The Dispersion Measure Contributions of the Cosmic Web

TL;DR

This study uses cosmological simulations to analyze how different large-scale structures in the universe contribute to the dispersion measures of Fast Radio Bursts, revealing dominant filamentary contributions and implications for cosmological probing.

Contribution

It introduces a novel combination of methods to classify large-scale structures and trace FRB sightlines in simulations, quantifying their specific DM contributions across redshifts.

Findings

Filaments contribute most to FRB DMs, increasing with redshift.

Halo contributions decrease with redshift, void contributions stay constant.

Most DM variance comes from halos and filaments, affecting cosmological measurements.

Abstract

The large-scale distribution of baryons is sensitive to gravitational collapse, mergers, and galactic feedback. Known as the Cosmic Web, its large-scale structure (LSS) can be classified as halos, filaments, and voids. Fast Radio Bursts (FRBs) are extragalactic sources that undergo dispersion along their propagation paths. They provide insight into ionised matter along their sightlines via their dispersion measures (DMs), and have been investigated as probes of the LSS baryon fraction, the diffuse baryon distribution, and of cosmological parameters. We use the cosmological simulation IllustrisTNG to study FRB DMs accumulated while traversing different types of LSS. We combine methods for deriving electron density, classifying LSS, and tracing FRB sightlines. We identify halos, filaments, voids, and collapsed structures along random sightlines and calculate their DM contributions. We analyse the redshift-evolving cosmological DM components of the Cosmic Web. We find that the filamentary contribution dominates, increasing from ~71% to ~80% on average for FRBs originating at z=0.1 vs z=5, while the halo contribution falls, and the void contribution remains consistent to within ~1%. The majority of DM variance originates from halos and filaments, potentially making void-only sightlines more precise probes of cosmological parameters.
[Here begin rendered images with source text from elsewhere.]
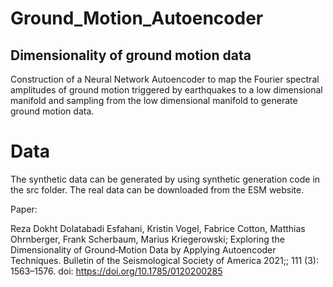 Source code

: # Ground_Motion_Autoencoder

## Dimensionality of ground motion data 

Construction of a Neural Network Autoencoder to map the Fourier spectral amplitudes of ground motion triggered by earthquakes to a low dimensional manifold and sampling from the low dimensional manifold to generate ground motion data.

# Data

The synthetic data can be generated by using synthetic generation code in the src folder. The real data can be downloaded from the ESM website. 


Paper: 

Reza Dokht Dolatabadi Esfahani, Kristin Vogel, Fabrice Cotton, Matthias Ohrnberger, Frank Scherbaum, Marius Kriegerowski; Exploring the Dimensionality of Ground‐Motion Data by Applying Autoencoder Techniques. Bulletin of the Seismological Society of America 2021;; 111 (3): 1563–1576. doi: https://doi.org/10.1785/0120200285






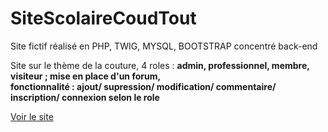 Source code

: # SiteScolaireCoudTout
Site fictif réalisé en PHP, TWIG, MYSQL, BOOTSTRAP concentré back-end

Site sur le thème de la couture, 4 roles : **admin, professionnel, membre, visiteur ; mise en place d'un forum, </br>
fonctionnalité : ajout/ supression/ modification/ commentaire/ inscription/ connexion selon le role**

<a href="https://hoffmannc.etu.mmi-unistra.fr/CoudTout/"> Voir le site </a>
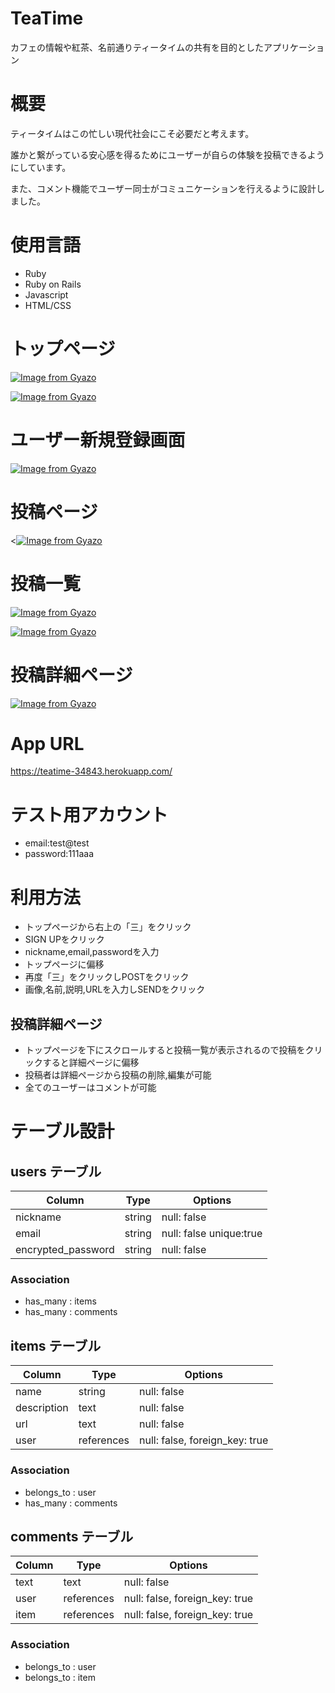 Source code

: # TeaTime

カフェの情報や紅茶、名前通りティータイムの共有を目的としたアプリケーション

# 概要

ティータイムはこの忙しい現代社会にこそ必要だと考えます。

誰かと繋がっている安心感を得るためにユーザーが自らの体験を投稿できるようにしています。

また、コメント機能でユーザー同士がコミュニケーションを行えるように設計しました。

# 使用言語

- Ruby
- Ruby on Rails
- Javascript
- HTML/CSS

# トップページ

[![Image from Gyazo](https://i.gyazo.com/d322d794834310893aba2fe8c92d3f71.gif)](https://gyazo.com/d322d794834310893aba2fe8c92d3f71)

[![Image from Gyazo](https://i.gyazo.com/d322d794834310893aba2fe8c92d3f71.gif)](https://gyazo.com/d322d794834310893aba2fe8c92d3f71)

# ユーザー新規登録画面

[![Image from Gyazo](https://i.gyazo.com/00ba19fd42fe26f04aab468265b4ba01.jpg)](https://gyazo.com/00ba19fd42fe26f04aab468265b4ba01)

# 投稿ページ

<[![Image from Gyazo](https://i.gyazo.com/c01a551cb99acb7a4fbf3633084483ff.jpg)](https://gyazo.com/c01a551cb99acb7a4fbf3633084483ff)

# 投稿一覧

[![Image from Gyazo](https://i.gyazo.com/ce17382967ed46748be4a122adc0c3bd.gif)](https://gyazo.com/ce17382967ed46748be4a122adc0c3bd)

[![Image from Gyazo](https://i.gyazo.com/ce17382967ed46748be4a122adc0c3bd.gif)](https://gyazo.com/ce17382967ed46748be4a122adc0c3bd)

# 投稿詳細ページ

[![Image from Gyazo](https://i.gyazo.com/54b1a1903901938b88ff809f1dc8d419.gif)](https://gyazo.com/54b1a1903901938b88ff809f1dc8d419)

# App URL

https://teatime-34843.herokuapp.com/

# テスト用アカウント

- email:test@test
- password:111aaa

# 利用方法

- トップページから右上の「三」をクリック
- SIGN UPをクリック
- nickname,email,passwordを入力
- トップページに偏移
- 再度「三」をクリックしPOSTをクリック
- 画像,名前,説明,URLを入力しSENDをクリック

## 投稿詳細ページ

- トップページを下にスクロールすると投稿一覧が表示されるので投稿をクリックすると詳細ページに偏移
- 投稿者は詳細ページから投稿の削除,編集が可能
- 全てのユーザーはコメントが可能

# テーブル設計

## users テーブル

| Column             | Type   | Options                 |
| ------------------ | ------ | ----------------------- |
| nickname           | string | null: false             |
| email              | string | null: false unique:true |
| encrypted_password | string | null: false             |

### Association

- has_many : items
- has_many : comments

## items テーブル

| Column           | Type       | Options                        |
| ---------------- | ---------- | ------------------------------ |
| name             | string     | null: false                    |
| description      | text       | null: false                    |
| url              | text       | null: false                    |
| user             | references | null: false, foreign_key: true |

### Association

- belongs_to : user
- has_many : comments

## comments テーブル

| Column | Type       | Options                        |
| ------ | ---------- | ------------------------------ |
| text   | text       | null: false                    |
| user   | references | null: false, foreign_key: true |
| item   | references | null: false, foreign_key: true |

### Association

- belongs_to : user
- belongs_to : item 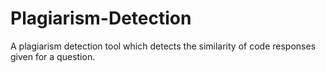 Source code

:# Plagiarism-Detection
A plagiarism detection tool which detects the similarity of code responses given for a question.

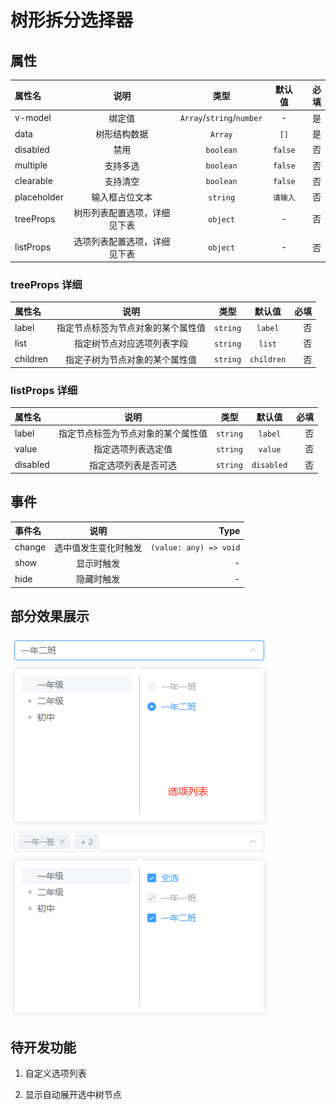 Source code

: # 树形拆分选择器

## 属性

| 属性名 | 说明 | 类型 | 默认值 | 必填 |
|:--------|:---------:|:---------:|:---------:|--------:|
| v-model | 绑定值 | `Array`/`string`/`number` | - | 是 |
| data | 树形结构数据 | `Array` | `[]` | 是 |
| disabled | 禁用 | `boolean` | `false` | 否 |
| multiple | 支持多选 | `boolean` | `false` | 否 |
| clearable | 支持清空 | `boolean` | `false` | 否 |
| placeholder | 输入框占位文本 | `string` | `请输入` | 否 |
| treeProps | 树形列表配置选项，详细见下表 | `object` | - | 否 |
| listProps | 选项列表配置选项，详细见下表 | `object` | - | 否 |

### treeProps 详细

| 属性名 | 说明 | 类型 | 默认值 | 必填 |
|:--------|:---------:|:---------:|:---------:|--------:|
| label | 指定节点标签为节点对象的某个属性值 | `string` | `label` | 否 |
| list | 指定树节点对应选项列表字段 | `string` | `list` | 否 |
| children | 指定子树为节点对象的某个属性值 | `string` | `children` | 否 |

### listProps 详细

| 属性名 | 说明 | 类型 | 默认值 | 必填 |
|:--------|:---------:|:---------:|:---------:|--------:|
| label | 指定节点标签为节点对象的某个属性值 | `string` | `label` | 否 |
| value | 指定选项列表选定值 | `string` | `value` | 否 |
| disabled | 指定选项列表是否可选 | `string` | `disabled` | 否 |

## 事件

| 事件名 | 说明 | Type |
|:--------|:---------:|--------:|
| change | 选中值发生变化时触发 | `(value: any) => void` | 
| show | 显示时触发 | - | 
| hide | 隐藏时触发 | - | 

## 部分效果展示

![单选](./img/单选.png)
![多选](./img/多选.png)

## 待开发功能 

1. 自定义选项列表

2. 显示自动展开选中树节点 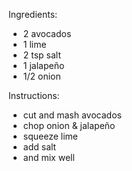 Ingredients:
- 2 avocados
- 1 lime
- 2 tsp salt
- 1 jalapeño
- 1/2 onion

Instructions:
- cut and mash avocados
- chop onion & jalapeño
- squeeze lime
- add salt
- and mix well
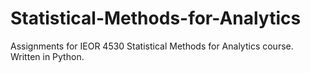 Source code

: # Statistical-Methods-for-Analytics
Assignments for IEOR 4530 Statistical Methods for Analytics course. Written in Python.
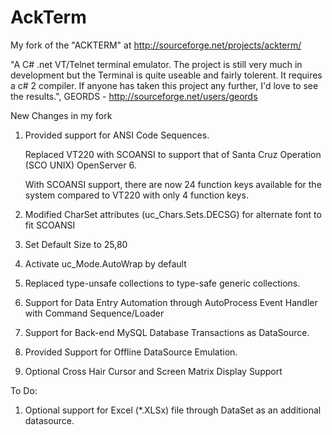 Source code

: AckTerm
=======

My fork of the "ACKTERM" at http://sourceforge.net/projects/ackterm/

"A C# .net VT/Telnet terminal emulator. The project is still very much in development but the Terminal is quite useable and fairly tolerent. It requires a c# 2 compiler. If anyone has taken this project any further, I'd love to see the results.", GEORDS - http://sourceforge.net/users/geords

New Changes in my fork

1. Provided support for ANSI Code Sequences. 

   Replaced VT220 with SCOANSI to support that of Santa Cruz Operation (SCO UNIX) OpenServer 6.
   
   With SCOANSI support, there are now 24 function keys available for the system compared to VT220 with only 4 function keys.
   
3. Modified CharSet attributes (uc_Chars.Sets.DECSG) for alternate font to fit SCOANSI

4. Set Default Size to 25,80

5. Activate uc_Mode.AutoWrap by default

6. Replaced type-unsafe collections to type-safe generic collections.

7. Support for Data Entry Automation through AutoProcess Event Handler with Command Sequence/Loader

8. Support for Back-end MySQL Database Transactions as DataSource.

9. Provided Support for Offline DataSource Emulation. 

10. Optional Cross Hair Cursor and Screen Matrix Display Support


To Do:

1. Optional support for Excel (*.XLSx) file through DataSet as an additional datasource.
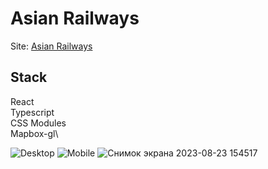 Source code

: # Asian Railways

Site: [Asian Railways](https://zhukovk4010.github.io/asian-railways/)

## Stack

React\
Typescript\
CSS Modules\
Mapbox-gl\

![Desktop](https://github.com/zhukovk4010/asian-railways/assets/72558099/88c340f9-eb08-49bf-b67d-c88e2b5b9ff1)
![Mobile](https://github.com/zhukovk4010/asian-railways/assets/72558099/2929d142-7d50-4994-aec3-7a73a77970ae)
![Снимок экрана 2023-08-23 154517](https://github.com/zhukovk4010/asian-railways/assets/72558099/355073d1-243d-4f35-8cc8-70af5df6a3d6)
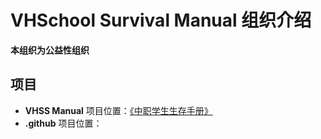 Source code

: # **VHSchool Survival Manual 组织介绍**

**本组织为公益性组织**

## **项目**

- **VHSS Manual**
    项目位置：[《中职学生生存手册》](https://github.com/organizations/VHSchool-Survival-Manual)
- **.github**
    项目位置：[]()
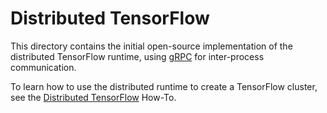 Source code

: # Distributed TensorFlow

This directory contains the initial open-source implementation of the
distributed TensorFlow runtime, using [gRPC](http://grpc.io) for inter-process
communication.

To learn how to use the distributed runtime to create a TensorFlow cluster,
see the [Distributed TensorFlow](https://www.tensorflow.org/guide/distributed_training) How-To.
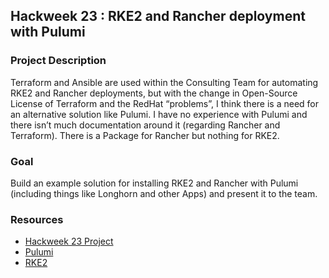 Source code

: ## Hackweek 23 : RKE2 and Rancher deployment with Pulumi

### Project Description
Terraform and Ansible are used within the Consulting Team for automating RKE2 and Rancher deployments, but with the change in Open-Source License of Terraform and the RedHat “problems”, I think there is a need for an alternative solution like Pulumi. I have no experience with Pulumi and there isn’t much documentation around it (regarding Rancher and Terraform). There is a Package for Rancher but nothing for RKE2.

### Goal
Build an example solution for installing RKE2 and Rancher with Pulumi (including things like Longhorn and other Apps) and present it to the team.

### Resources
- [Hackweek 23 Project](https://hackweek.opensuse.org/23/projects/rke2-and-rancher-deployment-with-pulumi)
- [Pulumi](https://www.pulumi.com)
- [RKE2](https://docs.rke2.io/)
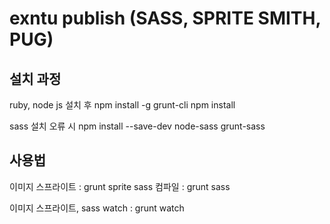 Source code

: # exntu publish (SASS, SPRITE SMITH, PUG)

## 설치 과정

ruby, node js 설치 후
npm install -g grunt-cli
npm install

sass 설치 오류 시
npm install --save-dev node-sass grunt-sass

## 사용법

이미지 스프라이트 : grunt sprite
sass 컴파일 : grunt sass

이미지 스프라이트, sass watch : grunt watch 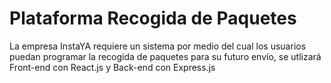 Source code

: # Plataforma Recogida de Paquetes
La empresa InstaYA requiere un sistema por medio del cual los usuarios puedan programar la recogida de paquetes para su futuro envío, se utlizará Front-end con React.js y Back-end con Express.js
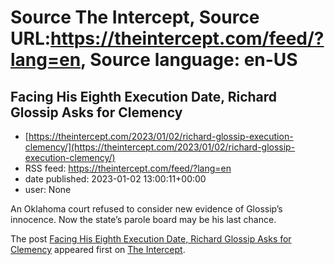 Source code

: # Source The Intercept, Source URL:https://theintercept.com/feed/?lang=en, Source language: en-US

## Facing His Eighth Execution Date, Richard Glossip Asks for Clemency
 - [https://theintercept.com/2023/01/02/richard-glossip-execution-clemency/](https://theintercept.com/2023/01/02/richard-glossip-execution-clemency/)
 - RSS feed: https://theintercept.com/feed/?lang=en
 - date published: 2023-01-02 13:00:11+00:00
 - user: None

<p>An Oklahoma court refused to consider new evidence of Glossip’s innocence. Now the state’s parole board may be his last chance.</p>
<p>The post <a href="https://theintercept.com/2023/01/02/richard-glossip-execution-clemency/" rel="nofollow">Facing His Eighth Execution Date, Richard Glossip Asks for Clemency</a> appeared first on <a href="https://theintercept.com" rel="nofollow">The Intercept</a>.</p>
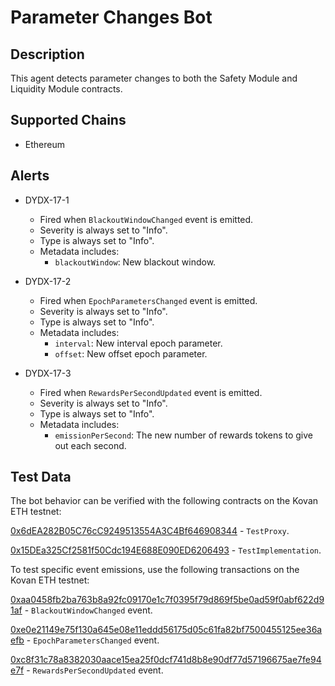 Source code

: # Parameter Changes Bot

## Description

This agent detects parameter changes to both the Safety Module and Liquidity Module contracts.

## Supported Chains

- Ethereum

## Alerts

- DYDX-17-1
  - Fired when `BlackoutWindowChanged` event is emitted.
  - Severity is always set to "Info".
  - Type is always set to "Info".
  - Metadata includes:
    - `blackoutWindow`: New blackout window.

- DYDX-17-2
  - Fired when `EpochParametersChanged` event is emitted.
  - Severity is always set to "Info".
  - Type is always set to "Info".
  - Metadata includes:
    - `interval`: New interval epoch parameter.
    - `offset`: New offset epoch parameter.

- DYDX-17-3
  - Fired when `RewardsPerSecondUpdated` event is emitted.
  - Severity is always set to "Info".
  - Type is always set to "Info".
  - Metadata includes:
    - `emissionPerSecond`: The new number of rewards tokens to give out each second.

## Test Data

The bot behavior can be verified with the following contracts on the Kovan ETH testnet:

[0x6dEA282B05C76cC9249513554A3C4Bf646908344](https://kovan.etherscan.io/address/0x6dea282b05c76cc9249513554a3c4bf646908344) - `TestProxy`.

[0x15DEa325Cf2581f50Cdc194E688E090ED6206493](https://kovan.etherscan.io/address/0x15DEa325Cf2581f50Cdc194E688E090ED6206493) - `TestImplementation`.

To test specific event emissions, use the following transactions on the Kovan ETH testnet:

[0xaa0458fb2ba763b8a92fc09170e1c7f0395f79d869f5be0ad59f0abf622d91af](https://kovan.etherscan.io/tx/0xaa0458fb2ba763b8a92fc09170e1c7f0395f79d869f5be0ad59f0abf622d91af) - `BlackoutWindowChanged` event.

[0xe0e21149e75f130a645e08e11eddd56175d05c61fa82bf7500455125ee36aefb](https://kovan.etherscan.io/tx/0xe0e21149e75f130a645e08e11eddd56175d05c61fa82bf7500455125ee36aefb) - `EpochParametersChanged` event.

[0xc8f31c78a8382030aace15ea25f0dcf741d8b8e90df77d57196675ae7fe94e7f](https://kovan.etherscan.io/tx/0xc8f31c78a8382030aace15ea25f0dcf741d8b8e90df77d57196675ae7fe94e7f) - `RewardsPerSecondUpdated` event. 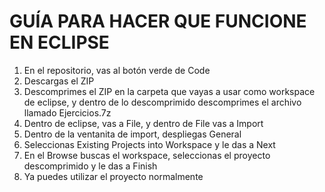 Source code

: # GUÍA PARA HACER QUE FUNCIONE EN ECLIPSE
1. En el repositorio, vas al botón verde de Code
2. Descargas el ZIP
3. Descomprimes el ZIP en la carpeta que vayas a usar como workspace de eclipse, y dentro de lo descomprimido descomprimes el archivo llamado Ejercicios.7z
4. Dentro de eclipse, vas a File, y dentro de File vas a Import
5. Dentro de la ventanita de import, despliegas General
6. Seleccionas Existing Projects into Workspace y le das a Next
7. En el Browse buscas el workspace, seleccionas el proyecto descomprimido y le das a Finish
8. Ya puedes utilizar el proyecto normalmente

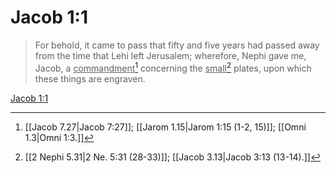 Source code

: # Jacob 1:1

> For behold, it came to pass that fifty and five years had passed away from the time that Lehi left Jerusalem; wherefore, Nephi gave me, Jacob, a <u>commandment</u>[^a] concerning the <u>small</u>[^b] plates, upon which these things are engraven.

[Jacob 1:1](https://www.churchofjesuschrist.org/study/scriptures/bofm/jacob/1?lang=eng&id=p1#p1)


[^a]: [[Jacob 7.27|Jacob 7:27]]; [[Jarom 1.15|Jarom 1:15 (1-2, 15)]]; [[Omni 1.3|Omni 1:3.]]
[^b]: [[2 Nephi 5.31|2 Ne. 5:31 (28-33)]]; [[Jacob 3.13|Jacob 3:13 (13-14).]]
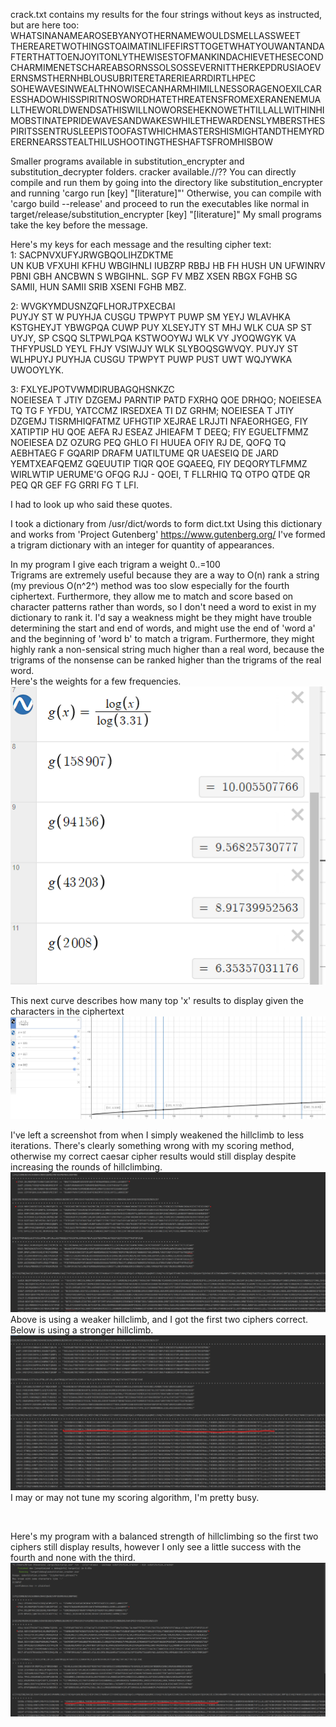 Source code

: crack.txt contains my results for the four strings without keys as instructed, but are here too:  
WHATSINANAMEAROSEBYANYOTHERNAMEWOULDSMELLASSWEET  
THEREARETWOTHINGSTOAIMATINLIFEFIRSTTOGETWHATYOUWANTANDAFTERTHATTOENJOYITONLYTHEWISESTOFMANKINDACHIEVETHESECOND  
CHARMIMENETSCHAREABSORNSSOLSOSSEVERNITTHERKEPDRUSIAOEVERNSMSTHERNHBLOUSUBRITERETARERIEARRDIRTLHPEC  
SOHEWAVESINWEALTHNOWISECANHARMHIMILLNESSORAGENOEXILCARESSHADOWHISSPIRITNOSWORDHATETHREATENSFROMEXERANENEMUALLTHEWORLDWENDSATHISWILLNOWORSEHEKNOWETHTILLALLWITHINHIMOBSTINATEPRIDEWAVESANDWAKESWHILETHEWARDENSLYMBERSTHESPIRITSSENTRUSLEEPISTOOFASTWHICHMASTERSHISMIGHTANDTHEMYRDERERNEARSSTEALTHILUSHOOTINGTHESHAFTSFROMHISBOW  

Smaller programs available in substitution_encrypter and substitution_decrypter folders.
	cracker available.//??
You can directly compile and run them by going into the directory like substitution_encrypter and running 'cargo run [key] "[literature]"'
Otherwise, you can compile with 'cargo build --release' and proceed to run the executables like normal in target/release/substitution_encrypter [key] "[literature]"
My small programs take the key before the message. 

Here's my keys for each message and the resulting cipher text:  
1: SACPNVXUFYJRWGBQOLIHZDKTME  
UN KUB VFXUHI KFHU WBGIHNLI IUBZRP RBBJ HB FH HUSH UN UFWINRV PBNI GBH ANCBWN S WBGIHNL. SGP FV MBZ XSEN RBGX FGHB SG SAMII, HUN SAMII SRIB XSENI FGHB MBZ.

2: WVGKYMDUSNZQFLHORJTPXECBAI  
PUYJY ST W PUYHJA CUSGU TPWPYT PUWP SM YEYJ WLAVHKA KSTGHEYJT YBWGPQA CUWP PUY XLSEYJTY ST MHJ WLK CUA SP ST UYJY, SP CSQQ SLTPWLPQA KSTWOOYWJ WLK VY JYOQWGYK VA THFYPUSLD YEYL FHJY VSIWJJY WLK SLYBOQSGWVQY. PUYJY ST WLHPUYJ PUYHJA CUSGU TPWPYT PUWP PUST UWT WQJYWKA UWOOYLYK.

3: FXLYEJPOTVWMDIRUBAGQHSNKZC  
NOEIESEA T JTIY DZGEMJ PARNTIP PATD FXRHQ QOE DRHQO; NOEIESEA TQ TG F YFDU, YATCCMZ IRSEDXEA TI DZ GRHM; NOEIESEA T JTIY DZGEMJ TISRMHIQFATMZ UFHGTIP XEJRAE LRJJTI NFAEORHGEG, FIY XATIPTIP HU QOE AEFA RJ ESEAZ JHIEAFM T DEEQ; FIY EGUELTFMMZ NOEIESEA DZ OZURG PEQ GHLO FI HUUEA OFIY RJ DE, QOFQ TQ AEBHTAEG F GQARIP DRAFM UATILTUME QR UAESEIQ DE JARD YEMTXEAFQEMZ GQEUUTIP TIQR QOE GQAEEQ, FIY DEQORYTLFMMZ WIRLWTIP UERUME'G OFQG RJJ - QOEI, T FLLRHIQ TQ OTPO QTDE QR PEQ QR GEF FG GRRI FG T LFI.

I had to look up who said these quotes. 



I took a dictionary from /usr/dict/words to form dict.txt
Using this dictionary and works from 'Project Gutenberg' https://www.gutenberg.org/ I've formed a trigram dictionary with an integer for quantity of appearances.

In my program I give each trigram a weight 0..=100  
Trigrams are extremely useful because they are a way to O(n) rank a string (my previous O(n^2^) method was too slow especially for the fourth ciphertext. Furthermore, they allow me to match and score based on character patterns rather than words, so I don't need a word to exist in my dictionary to rank it. I'd say a weakness might be they might have trouble determining the start and end of words, and might use the end of 'word a' and the beginning of 'word b' to match a trigram. Furthermore, they might highly rank a non-sensical string much higher than a real word, because the trigrams of the nonsense can be ranked higher than the trigrams of the real word.    
Here's the weights for a few frequencies.   
![trigram weights function](trigram_weights.png)


This next curve describes how many top 'x' results to display given the characters in the ciphertext
![how many results to display](top_x_results.png)



I've left a screenshot from when I simply weakened the hillclimb to less iterations. There's clearly something wrong with my scoring method, otherwise my correct caesar cipher results would still display despite increasing the rounds of hillclimbing. 
![undertuned_hillclimb](hillclimb_weak.png)
Above is using a weaker hillclimb, and I got the first two ciphers correct. Below is using a stronger hillclimb. 
![overtuned_hillcimb](hillclimb_strong.png)
I may or may not tune my scoring algorithm, I'm pretty busy. 

<br>

Here's my program with a balanced strength of hillclimbing so the first two ciphers still display results, however I only see a little success with the fourth and none with the third. 
![balanced](balanced.png)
We find that, on average, an FRB originating at z=1 will intersect ~1.8 foreground collapsed structures, increasing to ~12.4 structures for a z=5 FRB. The impact parameters between our sightlines and TNG structures of any mass appear consistent with those reported for likely galaxy-intersecting FRBs. However, we measure lower average accumulated DMs from these structures than the $\sim90\;{\rm pc\;cm^{-3}}$ DM excesses reported for these literature FRBs, indicating some DM may arise beyond the structures themselves.